BEGIN Data listing
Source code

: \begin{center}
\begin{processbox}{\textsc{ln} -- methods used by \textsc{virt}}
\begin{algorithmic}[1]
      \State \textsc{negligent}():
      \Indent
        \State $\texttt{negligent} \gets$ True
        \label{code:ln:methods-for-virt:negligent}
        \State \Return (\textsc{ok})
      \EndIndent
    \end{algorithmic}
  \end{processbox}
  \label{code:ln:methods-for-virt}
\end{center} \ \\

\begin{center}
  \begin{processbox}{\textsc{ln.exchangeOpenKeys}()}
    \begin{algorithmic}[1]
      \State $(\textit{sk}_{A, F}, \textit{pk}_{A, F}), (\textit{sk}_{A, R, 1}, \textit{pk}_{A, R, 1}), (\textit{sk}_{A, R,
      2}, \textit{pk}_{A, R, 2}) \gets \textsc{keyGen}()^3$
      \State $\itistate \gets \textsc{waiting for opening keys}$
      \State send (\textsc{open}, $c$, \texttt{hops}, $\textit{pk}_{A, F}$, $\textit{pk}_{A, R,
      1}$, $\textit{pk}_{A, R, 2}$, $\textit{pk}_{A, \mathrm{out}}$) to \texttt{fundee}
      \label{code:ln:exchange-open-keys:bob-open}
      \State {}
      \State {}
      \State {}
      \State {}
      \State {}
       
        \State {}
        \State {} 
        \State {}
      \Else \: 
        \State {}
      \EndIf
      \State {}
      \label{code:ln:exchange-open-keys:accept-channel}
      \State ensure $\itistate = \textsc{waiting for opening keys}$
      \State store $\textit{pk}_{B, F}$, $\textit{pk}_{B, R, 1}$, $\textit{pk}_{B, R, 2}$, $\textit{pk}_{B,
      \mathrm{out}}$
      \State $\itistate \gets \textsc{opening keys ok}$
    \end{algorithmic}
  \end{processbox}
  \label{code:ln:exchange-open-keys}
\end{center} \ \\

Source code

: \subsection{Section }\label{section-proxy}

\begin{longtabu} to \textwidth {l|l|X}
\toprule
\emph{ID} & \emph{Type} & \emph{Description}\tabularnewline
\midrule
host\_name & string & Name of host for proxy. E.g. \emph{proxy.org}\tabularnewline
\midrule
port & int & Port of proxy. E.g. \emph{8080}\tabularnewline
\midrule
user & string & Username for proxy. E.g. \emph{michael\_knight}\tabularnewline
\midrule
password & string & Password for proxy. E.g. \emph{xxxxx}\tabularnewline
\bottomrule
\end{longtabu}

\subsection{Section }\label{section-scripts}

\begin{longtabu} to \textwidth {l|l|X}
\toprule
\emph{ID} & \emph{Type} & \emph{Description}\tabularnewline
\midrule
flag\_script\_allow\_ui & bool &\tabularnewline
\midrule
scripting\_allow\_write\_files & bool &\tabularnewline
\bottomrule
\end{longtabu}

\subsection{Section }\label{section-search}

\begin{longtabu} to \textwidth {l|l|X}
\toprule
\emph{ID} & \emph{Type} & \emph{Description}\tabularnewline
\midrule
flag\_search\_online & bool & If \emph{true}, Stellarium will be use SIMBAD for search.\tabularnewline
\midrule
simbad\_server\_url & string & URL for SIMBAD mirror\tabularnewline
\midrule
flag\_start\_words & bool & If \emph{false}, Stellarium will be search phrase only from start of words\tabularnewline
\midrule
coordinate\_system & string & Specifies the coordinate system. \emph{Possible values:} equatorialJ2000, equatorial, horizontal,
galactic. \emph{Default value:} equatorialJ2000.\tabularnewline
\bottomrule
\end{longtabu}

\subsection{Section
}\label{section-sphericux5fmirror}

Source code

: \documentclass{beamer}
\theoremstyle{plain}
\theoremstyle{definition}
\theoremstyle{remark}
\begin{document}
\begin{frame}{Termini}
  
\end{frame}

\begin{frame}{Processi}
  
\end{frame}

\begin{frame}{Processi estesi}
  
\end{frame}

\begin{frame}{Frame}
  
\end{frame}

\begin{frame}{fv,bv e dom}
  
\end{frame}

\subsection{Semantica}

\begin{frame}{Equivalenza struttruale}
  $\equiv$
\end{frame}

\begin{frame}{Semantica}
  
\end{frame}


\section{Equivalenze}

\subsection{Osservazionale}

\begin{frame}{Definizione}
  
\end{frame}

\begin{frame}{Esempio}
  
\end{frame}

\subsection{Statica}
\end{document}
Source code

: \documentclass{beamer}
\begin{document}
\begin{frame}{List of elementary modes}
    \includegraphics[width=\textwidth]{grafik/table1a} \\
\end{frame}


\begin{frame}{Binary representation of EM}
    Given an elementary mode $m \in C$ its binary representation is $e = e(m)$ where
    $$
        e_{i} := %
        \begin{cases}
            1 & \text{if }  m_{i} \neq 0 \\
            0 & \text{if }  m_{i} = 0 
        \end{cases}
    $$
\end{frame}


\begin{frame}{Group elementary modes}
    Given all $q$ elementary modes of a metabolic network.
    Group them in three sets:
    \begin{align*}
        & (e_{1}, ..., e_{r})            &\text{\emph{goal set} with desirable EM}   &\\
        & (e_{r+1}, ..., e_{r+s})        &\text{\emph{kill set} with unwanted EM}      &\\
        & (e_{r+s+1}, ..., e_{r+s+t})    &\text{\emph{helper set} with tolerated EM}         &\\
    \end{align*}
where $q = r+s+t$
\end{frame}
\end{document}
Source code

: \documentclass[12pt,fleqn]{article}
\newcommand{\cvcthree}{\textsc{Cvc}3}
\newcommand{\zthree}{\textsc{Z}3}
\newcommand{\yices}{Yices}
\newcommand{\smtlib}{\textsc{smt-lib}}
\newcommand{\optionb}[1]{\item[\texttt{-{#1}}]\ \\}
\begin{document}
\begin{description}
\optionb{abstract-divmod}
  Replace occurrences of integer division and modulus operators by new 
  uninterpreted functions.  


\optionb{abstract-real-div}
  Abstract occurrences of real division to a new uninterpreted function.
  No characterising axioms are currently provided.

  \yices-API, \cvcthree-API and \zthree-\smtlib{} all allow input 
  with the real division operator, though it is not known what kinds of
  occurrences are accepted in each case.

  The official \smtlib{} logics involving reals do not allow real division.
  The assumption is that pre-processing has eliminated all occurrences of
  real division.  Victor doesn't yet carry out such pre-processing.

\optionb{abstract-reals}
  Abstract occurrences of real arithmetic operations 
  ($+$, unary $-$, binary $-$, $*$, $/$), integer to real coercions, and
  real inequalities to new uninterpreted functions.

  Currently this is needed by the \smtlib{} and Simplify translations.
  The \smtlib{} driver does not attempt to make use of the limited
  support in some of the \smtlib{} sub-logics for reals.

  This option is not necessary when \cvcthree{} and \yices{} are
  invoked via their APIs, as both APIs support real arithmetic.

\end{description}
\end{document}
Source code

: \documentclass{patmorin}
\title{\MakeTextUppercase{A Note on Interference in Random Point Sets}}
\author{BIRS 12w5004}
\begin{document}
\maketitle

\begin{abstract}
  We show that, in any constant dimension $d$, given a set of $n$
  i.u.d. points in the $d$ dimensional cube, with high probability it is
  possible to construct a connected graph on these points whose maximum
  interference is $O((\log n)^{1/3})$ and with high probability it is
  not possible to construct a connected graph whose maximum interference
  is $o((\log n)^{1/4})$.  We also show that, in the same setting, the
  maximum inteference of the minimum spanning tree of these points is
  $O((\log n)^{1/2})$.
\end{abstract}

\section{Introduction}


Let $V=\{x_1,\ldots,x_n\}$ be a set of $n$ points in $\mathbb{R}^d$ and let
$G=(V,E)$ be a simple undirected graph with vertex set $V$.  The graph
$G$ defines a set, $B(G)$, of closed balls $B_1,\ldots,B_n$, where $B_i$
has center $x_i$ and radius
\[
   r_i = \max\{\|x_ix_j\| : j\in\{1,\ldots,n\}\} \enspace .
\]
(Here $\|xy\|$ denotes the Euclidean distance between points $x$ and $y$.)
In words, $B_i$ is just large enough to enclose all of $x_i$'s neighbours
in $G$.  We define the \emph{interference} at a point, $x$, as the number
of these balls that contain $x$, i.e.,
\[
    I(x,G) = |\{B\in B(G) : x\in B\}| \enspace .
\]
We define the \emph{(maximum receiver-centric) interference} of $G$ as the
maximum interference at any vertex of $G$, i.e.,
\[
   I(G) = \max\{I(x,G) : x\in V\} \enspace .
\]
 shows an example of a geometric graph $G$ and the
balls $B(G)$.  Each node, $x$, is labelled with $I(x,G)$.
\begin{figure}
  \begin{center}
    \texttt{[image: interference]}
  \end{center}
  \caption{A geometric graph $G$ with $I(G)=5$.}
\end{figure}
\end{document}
END Data listing
• Assignment
The lines to return are those in the material above that hold "where".

• Your solution
    Given an elementary mode $m \in C$ its binary representation is $e = e(m)$ where
where $q = r+s+t$
$G$ defines a set, $B(G)$, of closed balls $B_1,\ldots,B_n$, where $B_i$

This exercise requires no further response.